Journal (Eugène Delacroix)/8 octobre 1847

Texte établi par Paul Flat, René PiotPlon (tome 1p. 333).

8 octobre. — Se rappeler l’impression d’un tableau de Jacquand[1], que j’ai vu un de ces jours à côté d’un tableau de Diaz, chez Durand-Ruel. Dans le premier, l’imitation minutieuse d’après nature des moindres objets, sécheresse, gaucherie ; dans l’autre, où tout est sorti de l’imagination du peintre, mais où les souvenirs sont fidèles, la vie, la grâce, l’abondance.

Le tableau de Jacquand représentait des moines de l’Inquisition, montrant l’entrée d’une espèce de trou à une femme assise à terre et qu’ils semblaient menacer.

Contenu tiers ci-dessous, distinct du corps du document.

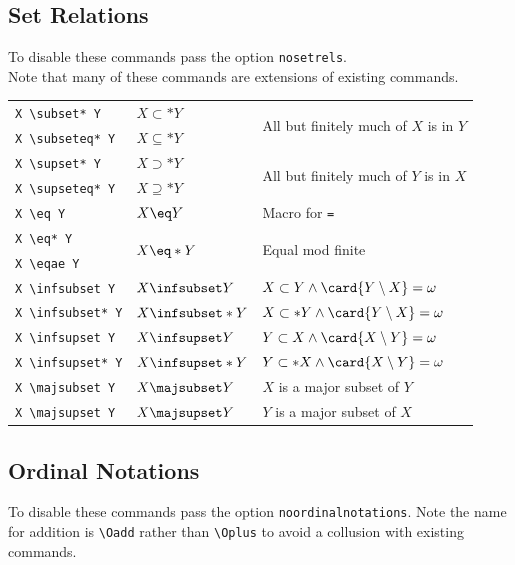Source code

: \documentclass[leqno,11pt]{amsart}
\newcommand{\tab}{\hspace{1cm}}
\begin{document}
\subsection{Set Relations}
To disable these commands pass the option \verb=nosetrels=.\\  Note that many of these commands are extensions of existing commands.

\begin{tabular}{l |  l | l}\toprule
       \verb=X \subset* Y=    		& \( X \subset*    Y\)	& \multirow{2}{*}{All but finitely much of \( X \) is in \( Y \)} \\
   \verb=X \subseteq* Y=            & \( X \subseteq*  Y\)  & \\ \midrule
       \verb=X \supset* Y=              & \( X \supset*    Y\)  & \multirow{2}{*}{All but finitely much of \( Y \) is in \( X \)} \\
   \verb=X \supseteq* Y=            & \( X \supseteq*  Y\)  & \\ \midrule
       \verb=X \eq Y=                   & \( X \eq         Y\)  &  Macro for \verb~=~ \\ \midrule
       \verb=X \eq* Y=                  & \multirow{2}{*}{\( X \eq*        Y\)}  & \multirow{2}{*}{Equal mod finite} \\
  \tab \verb=X \eqae Y=                 & & \\ \midrule
       \verb=X \infsubset Y=            & \( X \infsubset  Y\)  & \( X \subset Y \land \card{Y \setminus X}=\omega \) \\ \midrule
       \verb=X \infsubset* Y=           & \( X \infsubset* Y\)  &  \( X \subset* Y \land \card{Y \setminus X}=\omega \) \\ \midrule
       \verb=X \infsupset Y=            & \( X \infsupset  Y\)  &  \( Y \subset X \land \card{X \setminus Y}=\omega \) \\ \midrule
       \verb=X \infsupset* Y=           & \( X \infsupset* Y\)  & \( Y \subset* X \land \card{X \setminus Y}=\omega \) \\ \midrule
       \verb=X \majsubset Y=            & \( X \majsubset  Y\)  & \( X \) is a major subset of \( Y \) \\ \midrule
       \verb=X \majsupset Y=            & \( X \majsupset  Y\)  & \( Y \) is a major subset of \( X \) \\
		\bottomrule
	\end{tabular}

\subsection{Ordinal Notations}
To disable these commands pass the option \verb=noordinalnotations=.  Note the name for addition is \verb=\Oadd= rather than \verb=\Oplus= to avoid a collusion with existing commands.
\end{document}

Le dos de cette femme était enfoncé dans la muraille, qui était derrière elle, etc. ; on eût dit ce tableau fait par un homme incapable du moindre souvenir des objets, et pour lequel le détail qu’il a sous les yeux est le seul qui puisse le frapper.

  1. Jacquand, peintre, né à Lyon en 1805. Il fit d’abord de la peinture historique, puis se livra à la peinture de genre et exécuta de nombreux tableaux, commandés par la liste civile ou acquis par les amateurs.